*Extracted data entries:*
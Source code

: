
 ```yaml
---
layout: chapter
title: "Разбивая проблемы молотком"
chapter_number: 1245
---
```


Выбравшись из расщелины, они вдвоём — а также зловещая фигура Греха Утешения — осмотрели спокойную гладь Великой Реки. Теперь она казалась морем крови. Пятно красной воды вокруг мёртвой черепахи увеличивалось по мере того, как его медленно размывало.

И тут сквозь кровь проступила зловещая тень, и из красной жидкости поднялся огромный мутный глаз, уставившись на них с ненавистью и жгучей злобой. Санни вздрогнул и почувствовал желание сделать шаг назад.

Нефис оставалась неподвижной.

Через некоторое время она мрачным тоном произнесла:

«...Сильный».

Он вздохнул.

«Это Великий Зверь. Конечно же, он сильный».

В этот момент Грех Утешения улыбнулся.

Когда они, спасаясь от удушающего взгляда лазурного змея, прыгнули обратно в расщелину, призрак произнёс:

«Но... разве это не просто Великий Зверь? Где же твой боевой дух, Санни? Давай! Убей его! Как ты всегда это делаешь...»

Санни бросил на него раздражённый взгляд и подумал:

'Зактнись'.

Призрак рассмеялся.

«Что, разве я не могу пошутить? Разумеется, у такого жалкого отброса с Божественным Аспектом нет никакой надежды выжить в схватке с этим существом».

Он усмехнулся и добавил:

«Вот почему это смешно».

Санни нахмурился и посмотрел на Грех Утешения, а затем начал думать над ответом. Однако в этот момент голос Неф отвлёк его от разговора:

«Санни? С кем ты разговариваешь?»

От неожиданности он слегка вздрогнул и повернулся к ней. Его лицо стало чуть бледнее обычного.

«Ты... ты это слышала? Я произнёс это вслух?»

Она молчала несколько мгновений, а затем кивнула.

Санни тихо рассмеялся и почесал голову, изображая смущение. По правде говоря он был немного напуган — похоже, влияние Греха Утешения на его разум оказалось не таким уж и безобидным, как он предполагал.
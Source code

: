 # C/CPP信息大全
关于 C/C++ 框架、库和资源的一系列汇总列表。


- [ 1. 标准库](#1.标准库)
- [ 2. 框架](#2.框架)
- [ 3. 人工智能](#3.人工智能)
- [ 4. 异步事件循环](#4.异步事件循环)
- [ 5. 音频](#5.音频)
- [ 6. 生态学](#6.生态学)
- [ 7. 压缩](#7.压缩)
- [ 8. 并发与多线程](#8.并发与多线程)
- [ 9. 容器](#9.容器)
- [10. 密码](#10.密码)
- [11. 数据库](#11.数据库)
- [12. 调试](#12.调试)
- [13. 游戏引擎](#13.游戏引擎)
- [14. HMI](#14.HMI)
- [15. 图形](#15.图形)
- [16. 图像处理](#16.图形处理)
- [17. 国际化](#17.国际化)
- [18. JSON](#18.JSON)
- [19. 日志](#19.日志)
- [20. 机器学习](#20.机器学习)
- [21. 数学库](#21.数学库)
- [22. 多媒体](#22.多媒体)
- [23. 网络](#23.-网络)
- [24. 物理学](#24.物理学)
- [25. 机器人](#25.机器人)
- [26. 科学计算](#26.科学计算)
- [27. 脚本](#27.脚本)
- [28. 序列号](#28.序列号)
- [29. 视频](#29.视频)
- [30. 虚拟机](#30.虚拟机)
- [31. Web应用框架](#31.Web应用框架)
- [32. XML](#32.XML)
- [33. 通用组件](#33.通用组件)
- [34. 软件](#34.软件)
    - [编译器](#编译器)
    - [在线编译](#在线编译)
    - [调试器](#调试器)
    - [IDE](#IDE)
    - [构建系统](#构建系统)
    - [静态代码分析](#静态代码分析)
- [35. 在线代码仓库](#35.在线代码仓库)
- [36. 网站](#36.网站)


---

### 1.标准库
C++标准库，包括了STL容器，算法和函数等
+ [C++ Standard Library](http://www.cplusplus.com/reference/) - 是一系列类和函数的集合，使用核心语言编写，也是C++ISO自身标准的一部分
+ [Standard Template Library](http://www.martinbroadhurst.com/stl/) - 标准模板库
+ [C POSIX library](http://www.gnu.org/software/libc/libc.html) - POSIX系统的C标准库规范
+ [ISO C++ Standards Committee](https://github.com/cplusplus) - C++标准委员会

*Instructions to follow:*
Transcribe exactly, and only, the lines from the one with "Library](http://www.martinbroadhurst.com/stl/) - 标准模板库" through the last line of the data.

*Reply to the task:*
+ [Standard Template Library](http://www.martinbroadhurst.com/stl/) - 标准模板库
+ [C POSIX library](http://www.gnu.org/software/libc/libc.html) - POSIX系统的C标准库规范
+ [ISO C++ Standards Committee](https://github.com/cplusplus) - C++标准委员会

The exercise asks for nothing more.